» Work request:
Give again, unchanged, the line that contains "Die Verwendung ist" together with every line that follows it until the entries end.
*** Begin section ***
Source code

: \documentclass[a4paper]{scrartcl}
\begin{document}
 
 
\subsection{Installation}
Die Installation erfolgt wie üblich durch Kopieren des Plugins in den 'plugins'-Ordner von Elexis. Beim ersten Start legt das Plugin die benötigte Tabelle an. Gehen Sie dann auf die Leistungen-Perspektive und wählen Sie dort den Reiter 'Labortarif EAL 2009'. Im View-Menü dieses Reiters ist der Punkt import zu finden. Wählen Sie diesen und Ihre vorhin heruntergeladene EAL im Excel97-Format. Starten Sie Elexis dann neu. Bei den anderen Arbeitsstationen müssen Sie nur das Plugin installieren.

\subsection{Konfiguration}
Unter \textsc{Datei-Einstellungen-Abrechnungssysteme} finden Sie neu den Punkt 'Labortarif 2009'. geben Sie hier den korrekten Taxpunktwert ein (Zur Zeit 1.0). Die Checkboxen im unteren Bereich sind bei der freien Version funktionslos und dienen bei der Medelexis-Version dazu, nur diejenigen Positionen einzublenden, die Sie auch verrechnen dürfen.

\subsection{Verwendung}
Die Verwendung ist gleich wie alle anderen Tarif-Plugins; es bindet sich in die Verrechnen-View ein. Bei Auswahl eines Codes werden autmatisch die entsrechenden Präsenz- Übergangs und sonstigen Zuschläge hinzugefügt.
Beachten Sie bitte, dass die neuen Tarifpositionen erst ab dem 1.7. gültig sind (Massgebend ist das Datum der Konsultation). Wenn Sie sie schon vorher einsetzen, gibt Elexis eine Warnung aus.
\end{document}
*** End section ***
» Result of the task:
Die Verwendung ist gleich wie alle anderen Tarif-Plugins; es bindet sich in die Verrechnen-View ein. Bei Auswahl eines Codes werden autmatisch die entsrechenden Präsenz- Übergangs und sonstigen Zuschläge hinzugefügt.
Beachten Sie bitte, dass die neuen Tarifpositionen erst ab dem 1.7. gültig sind (Massgebend ist das Datum der Konsultation). Wenn Sie sie schon vorher einsetzen, gibt Elexis eine Warnung aus.
\end{document}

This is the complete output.